What matters for display work is how the strength translates to actual shelving or platforms. A 12-inch span of quarter-inch acrylic will visibly sag under a 10-pound centered load. The same span in 16-gauge steel will not deflect at all.
The acrylic is not failing. It is just flexing. Acrylic has a tensile modulus around 400,000-500,000 PSI. Steel is 29,000,000 PSI. The steel is roughly sixty times stiffer.
For heavy merchandise, electronics, bottles, cookware, steel framing is almost always required. Acrylic can still be part of the design. A common approach is a steel frame with acrylic shelf inserts. The steel handles the load. The acrylic provides visibility.
For lightweight goods, cosmetics, jewelry, greeting cards, small accessories, the strength of acrylic is usually adequate. A quarter-inch acrylic shelf supporting a few lipsticks is not going to have problems.
Creep is a factor for long-term loads. Acrylic will gradually deform under sustained stress even if the initial load is well below the failure point. This is characteristic of thermoplastics generally. A loaded acrylic shelf that looks fine after installation might develop a visible bow after six months or a year. Steel does not creep at room temperature.
I do not have good rules of thumb for when creep becomes an issue. It depends on the geometry, the load, and the specific grade of acrylic. The conservative approach is to assume any acrylic that carries a load will eventually sag, and design accordingly.
A Note on Fabrication
Acrylic is easier to work with than metal for most display geometries.
Laser cutting produces clean edges on acrylic up to about half an inch thick. The edges come out flame-polished, which means they are already clear and glossy. CNC routing works for thicker material but leaves a matte edge that needs polishing.
Bending acrylic requires a strip heater or an oven. You heat the material to around 300°F along the bend line and form it by hand or in a jig. The process is straightforward for simple bends.
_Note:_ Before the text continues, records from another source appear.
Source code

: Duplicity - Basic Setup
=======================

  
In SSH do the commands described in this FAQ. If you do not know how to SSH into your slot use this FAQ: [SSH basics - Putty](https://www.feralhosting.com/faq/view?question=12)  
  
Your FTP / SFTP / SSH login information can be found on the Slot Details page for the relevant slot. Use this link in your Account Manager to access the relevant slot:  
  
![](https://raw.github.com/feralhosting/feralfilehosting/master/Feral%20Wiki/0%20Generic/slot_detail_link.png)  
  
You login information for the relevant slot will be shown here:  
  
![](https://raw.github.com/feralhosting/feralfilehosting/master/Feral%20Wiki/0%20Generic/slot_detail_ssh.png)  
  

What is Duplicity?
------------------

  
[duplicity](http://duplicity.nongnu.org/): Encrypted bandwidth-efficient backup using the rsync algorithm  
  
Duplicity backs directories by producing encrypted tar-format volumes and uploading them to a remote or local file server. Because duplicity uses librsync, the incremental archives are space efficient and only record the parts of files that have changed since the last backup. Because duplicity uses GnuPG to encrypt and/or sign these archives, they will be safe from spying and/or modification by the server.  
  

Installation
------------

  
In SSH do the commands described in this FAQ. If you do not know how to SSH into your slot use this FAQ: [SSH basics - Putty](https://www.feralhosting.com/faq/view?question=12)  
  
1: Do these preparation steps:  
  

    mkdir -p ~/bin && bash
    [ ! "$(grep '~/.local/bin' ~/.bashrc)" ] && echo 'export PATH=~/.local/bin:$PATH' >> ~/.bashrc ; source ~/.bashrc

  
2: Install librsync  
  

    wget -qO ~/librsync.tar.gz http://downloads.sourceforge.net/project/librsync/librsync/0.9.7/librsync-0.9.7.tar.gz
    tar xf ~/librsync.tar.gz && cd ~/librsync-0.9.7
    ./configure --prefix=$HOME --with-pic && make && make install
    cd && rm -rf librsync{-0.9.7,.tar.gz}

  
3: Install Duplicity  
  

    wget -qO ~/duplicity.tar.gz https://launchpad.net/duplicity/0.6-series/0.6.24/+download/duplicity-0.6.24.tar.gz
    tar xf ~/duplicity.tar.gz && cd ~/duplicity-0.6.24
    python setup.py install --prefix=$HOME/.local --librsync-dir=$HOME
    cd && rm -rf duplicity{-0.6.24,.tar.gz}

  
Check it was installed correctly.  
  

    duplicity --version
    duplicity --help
Complex curves require thermoforming equipment.
Joining acrylic pieces uses solvent welding. You apply a solvent like Weld-On 3 or 4 to the joint and the surfaces fuse together. A good solvent weld is nearly invisible and about as strong as the parent material. Bad technique leaves bubbles, cloudy joints, or stress cracks.
Metal fabrication involves cutting, bending, welding, and finishing. Each step requires different equipment. Welding steel requires a MIG or TIG setup and someone who knows how to use it. Powder coating requires a spray booth, an oven, and proper surface prep. The capital investment is higher. The skill requirements are higher.
Lead time for metal displays is typically longer than for acrylic. A simple acrylic piece might be done in three or four days. A comparable steel piece with powder coat might take two weeks.
Setup costs for metal are higher but per-unit costs come down faster at volume. This is because metal fabrication has more fixed overhead that gets amortized. At quantities under fifty units, acrylic is almost always cheaper. At quantities over a thousand, the gap narrows or reverses depending on the design.
Quick Picks
If you have read this far and still want a simple answer, here is how I think about it:
Jewelry, cosmetics, eyewear, small high-end goods: acrylic. The transparency makes the product the focus.
Apparel racks, shoe displays, anything that needs to support real weight: steel or aluminum. Acrylic cannot handle the load.
Trade show displays, anything that ships frequently: aluminum frame with acrylic panels. Light weight matters. Impact resistance matters. The combination addresses both.
Food service, medical, anywhere that gets sanitized regularly: stainless steel. Chemical resistance and cleanability are the priorities.
Budget applications where cosmetics are secondary: powder-coated steel. It is the cheapest option for durable, functional displays.
Outdoor: aluminum or stainless. UV will destroy acrylic over time and moisture will destroy mild steel.
If none of these fit your situation, you probably need to think harder about your specific requirements.